North West Water became part of the first UK joint utility company when it joined Norweb in January 1996 to become United Utilities. United Utilities is now a £2,276M turnover operation which includes electricity, gas, telecoms, water and business-to-customer services. NWW's regulated activity is worth £967M.

Prior to privatisation it was North West Water Authority which was most vocal about the need for asset renewal. Measuring the size of sewer collapses by the number of buses which the craters could accommodate caught the media eye. Supply is less of a concern - while the Liverpool to Manchester corridor is one of the most intensely urbanised parts of the UK, to the north lie some of the country's least populated areas. The west-facing northern hills are also a prolific source of water.

For the North West, birthplace of the Industrial Revolution, pressing problems were caused by an ancient and overloaded drainage infrastructure.

Cleaning up the industrial areas and renovating life-expired infrastructure has been the primary task for the past decade. North West boasts that it has had the biggest capital expenditure programme of the 10 water companies - a thumping £5,000M since privatisation. Of this £500M had gone into the Sea Change coastal waters programme by 1997, and another £500M has been used to clean up wastewater discharge into the Mersey estuary.

Substantial investments have also been made at more than 250 sewage treatment works and 600 combined sewer overflows have been improved. Some 570M litres/d of sewage is now treated instead of being run straight into the sea or the estuarial waters.

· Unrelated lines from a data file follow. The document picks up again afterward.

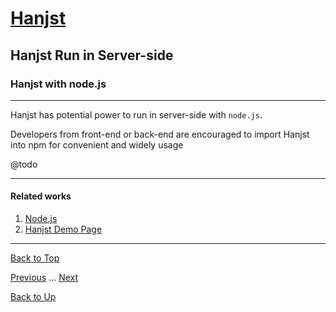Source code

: # [Hanjst](/hanjst/index)
## Hanjst Run in Server-side
### Hanjst with node.js
---

Hanjst has potential power to run in server-side with `node.js`.

Developers from front-end or back-end are encouraged to import Hanjst into npm for convenient and widely usage  

@todo

---

#### Related works

1. [Node.js](//nodejs.org)
2. [Hanjst Demo Page](https://ufqi.com/dev/hanjst/)

---

[Back to Top](/hanjst/hanjst-nodejs)

[Previous](./hanst-function-2) ... [Next](./hanjst-class)

[Back to Up](/hanjst/index)
<!--stackedit_data:
eyJoaXN0b3J5IjpbNzA0MjkwOTUyXX0=
-->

On the water supply side North West has refurbished or replaced more than 8,700km of mains and renewed or uprated 78 of its 200 water treatment works. It claims a 45% reduction in leakage losses compared with 1992- 93. The big task still to be completed is dealing with 265 combined sewer overflows in the five years of AMP3.

One a week has to be reconfigured to prevent untreated sewage getting into water courses or worse, streets.